- Directions for this task
Drop every picture. Then return, exactly, the lines from the beginning of the listing below through the one containing "The scoped construct ID.".

- Exercise materials
-=-=-=-=-
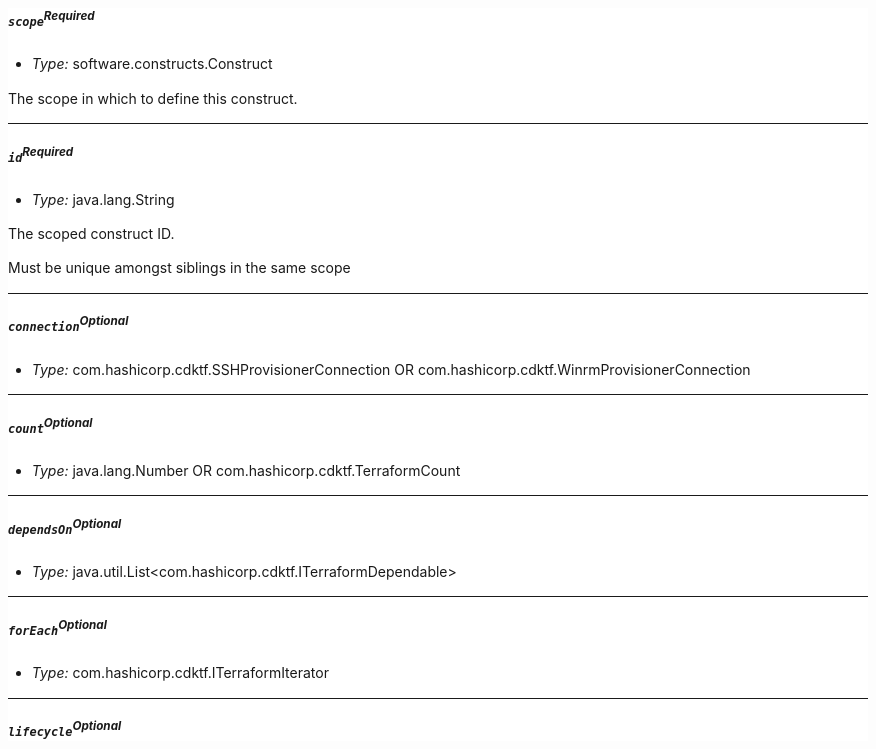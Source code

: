 
##### `scope`<sup>Required</sup> <a name="scope" id="@cdktf/provider-tfe.teamOrganizationMember.TeamOrganizationMember.Initializer.parameter.scope"></a>

- *Type:* software.constructs.Construct

The scope in which to define this construct.

---

##### `id`<sup>Required</sup> <a name="id" id="@cdktf/provider-tfe.teamOrganizationMember.TeamOrganizationMember.Initializer.parameter.id"></a>

- *Type:* java.lang.String

The scoped construct ID.

Must be unique amongst siblings in the same scope

---

##### `connection`<sup>Optional</sup> <a name="connection" id="@cdktf/provider-tfe.teamOrganizationMember.TeamOrganizationMember.Initializer.parameter.connection"></a>

- *Type:* com.hashicorp.cdktf.SSHProvisionerConnection OR com.hashicorp.cdktf.WinrmProvisionerConnection

---

##### `count`<sup>Optional</sup> <a name="count" id="@cdktf/provider-tfe.teamOrganizationMember.TeamOrganizationMember.Initializer.parameter.count"></a>

- *Type:* java.lang.Number OR com.hashicorp.cdktf.TerraformCount

---

##### `dependsOn`<sup>Optional</sup> <a name="dependsOn" id="@cdktf/provider-tfe.teamOrganizationMember.TeamOrganizationMember.Initializer.parameter.dependsOn"></a>

- *Type:* java.util.List<com.hashicorp.cdktf.ITerraformDependable>

---

##### `forEach`<sup>Optional</sup> <a name="forEach" id="@cdktf/provider-tfe.teamOrganizationMember.TeamOrganizationMember.Initializer.parameter.forEach"></a>

- *Type:* com.hashicorp.cdktf.ITerraformIterator

---

##### `lifecycle`<sup>Optional</sup> <a name="lifecycle" id="@cdktf/provider-tfe.teamOrganizationMember.TeamOrganizationMember.Initializer.parameter.lifecycle"></a>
-=-=-=-=-
- Exercise solution
Source code

: 
##### `scope`<sup>Required</sup> <a name="scope" id="@cdktf/provider-tfe.teamOrganizationMember.TeamOrganizationMember.Initializer.parameter.scope"></a>

- *Type:* software.constructs.Construct

The scope in which to define this construct.

---

##### `id`<sup>Required</sup> <a name="id" id="@cdktf/provider-tfe.teamOrganizationMember.TeamOrganizationMember.Initializer.parameter.id"></a>

- *Type:* java.lang.String

The scoped construct ID.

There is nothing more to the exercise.